● **Required action**: Copy the data that follows, character for character, minus the pictures.
╭─ Excerpted records
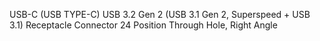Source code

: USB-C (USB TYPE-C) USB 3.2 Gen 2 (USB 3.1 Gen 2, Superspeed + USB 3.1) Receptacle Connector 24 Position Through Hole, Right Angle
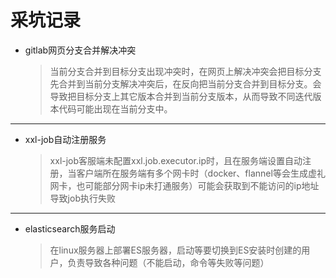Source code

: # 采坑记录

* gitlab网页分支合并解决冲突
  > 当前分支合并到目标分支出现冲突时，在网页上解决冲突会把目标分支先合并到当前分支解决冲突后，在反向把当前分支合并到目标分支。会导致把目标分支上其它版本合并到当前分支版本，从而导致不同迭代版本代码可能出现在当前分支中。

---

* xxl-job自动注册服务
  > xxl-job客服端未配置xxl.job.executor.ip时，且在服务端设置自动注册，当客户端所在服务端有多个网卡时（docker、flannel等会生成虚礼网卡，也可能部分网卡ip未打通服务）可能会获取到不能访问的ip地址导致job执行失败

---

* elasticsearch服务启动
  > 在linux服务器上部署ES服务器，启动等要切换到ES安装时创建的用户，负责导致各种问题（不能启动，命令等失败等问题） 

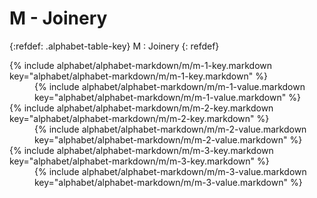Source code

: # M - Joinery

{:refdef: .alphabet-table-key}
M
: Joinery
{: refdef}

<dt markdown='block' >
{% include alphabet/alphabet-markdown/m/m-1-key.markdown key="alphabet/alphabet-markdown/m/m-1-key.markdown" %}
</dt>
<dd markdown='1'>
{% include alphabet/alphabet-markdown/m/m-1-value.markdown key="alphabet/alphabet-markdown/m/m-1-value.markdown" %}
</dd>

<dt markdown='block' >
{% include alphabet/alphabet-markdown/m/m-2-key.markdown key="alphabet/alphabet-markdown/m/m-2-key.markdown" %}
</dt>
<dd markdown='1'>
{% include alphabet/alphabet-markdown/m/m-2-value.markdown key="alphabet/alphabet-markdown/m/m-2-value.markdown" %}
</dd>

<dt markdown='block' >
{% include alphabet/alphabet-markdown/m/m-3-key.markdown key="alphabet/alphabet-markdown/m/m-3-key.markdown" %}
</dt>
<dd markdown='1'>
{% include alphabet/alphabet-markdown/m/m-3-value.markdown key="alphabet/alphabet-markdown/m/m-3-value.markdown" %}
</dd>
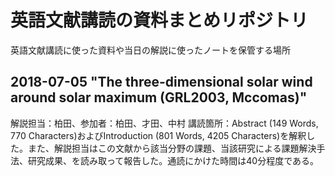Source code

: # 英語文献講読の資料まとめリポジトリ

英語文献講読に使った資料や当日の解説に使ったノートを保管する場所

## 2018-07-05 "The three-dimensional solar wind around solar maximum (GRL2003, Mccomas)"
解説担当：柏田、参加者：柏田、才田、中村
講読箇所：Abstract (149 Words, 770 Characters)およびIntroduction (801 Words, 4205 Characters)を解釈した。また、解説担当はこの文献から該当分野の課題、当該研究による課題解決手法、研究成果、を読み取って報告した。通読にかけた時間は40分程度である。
╰─
● **Your solution**:
Source code

: USB-C (USB TYPE-C) USB 3.2 Gen 2 (USB 3.1 Gen 2, Superspeed + USB 3.1) Receptacle Connector 24 Position Through Hole, Right Angle
Source code

: # 采坑记录

* gitlab网页分支合并解决冲突
  > 当前分支合并到目标分支出现冲突时，在网页上解决冲突会把目标分支先合并到当前分支解决冲突后，在反向把当前分支合并到目标分支。会导致把目标分支上其它版本合并到当前分支版本，从而导致不同迭代版本代码可能出现在当前分支中。

---

* xxl-job自动注册服务
  > xxl-job客服端未配置xxl.job.executor.ip时，且在服务端设置自动注册，当客户端所在服务端有多个网卡时（docker、flannel等会生成虚礼网卡，也可能部分网卡ip未打通服务）可能会获取到不能访问的ip地址导致job执行失败

---

* elasticsearch服务启动
  > 在linux服务器上部署ES服务器，启动等要切换到ES安装时创建的用户，负责导致各种问题（不能启动，命令等失败等问题） 

Source code

: # M - Joinery

{:refdef: .alphabet-table-key}
M
: Joinery
{: refdef}

<dt markdown='block' >
{% include alphabet/alphabet-markdown/m/m-1-key.markdown key="alphabet/alphabet-markdown/m/m-1-key.markdown" %}
</dt>
<dd markdown='1'>
{% include alphabet/alphabet-markdown/m/m-1-value.markdown key="alphabet/alphabet-markdown/m/m-1-value.markdown" %}
</dd>

<dt markdown='block' >
{% include alphabet/alphabet-markdown/m/m-2-key.markdown key="alphabet/alphabet-markdown/m/m-2-key.markdown" %}
</dt>
<dd markdown='1'>
{% include alphabet/alphabet-markdown/m/m-2-value.markdown key="alphabet/alphabet-markdown/m/m-2-value.markdown" %}
</dd>

<dt markdown='block' >
{% include alphabet/alphabet-markdown/m/m-3-key.markdown key="alphabet/alphabet-markdown/m/m-3-key.markdown" %}
</dt>
<dd markdown='1'>
{% include alphabet/alphabet-markdown/m/m-3-value.markdown key="alphabet/alphabet-markdown/m/m-3-value.markdown" %}
</dd>
Source code

: # 英語文献講読の資料まとめリポジトリ

英語文献講読に使った資料や当日の解説に使ったノートを保管する場所

## 2018-07-05 "The three-dimensional solar wind around solar maximum (GRL2003, Mccomas)"
解説担当：柏田、参加者：柏田、才田、中村
講読箇所：Abstract (149 Words, 770 Characters)およびIntroduction (801 Words, 4205 Characters)を解釈した。また、解説担当はこの文献から該当分野の課題、当該研究による課題解決手法、研究成果、を読み取って報告した。通読にかけた時間は40分程度である。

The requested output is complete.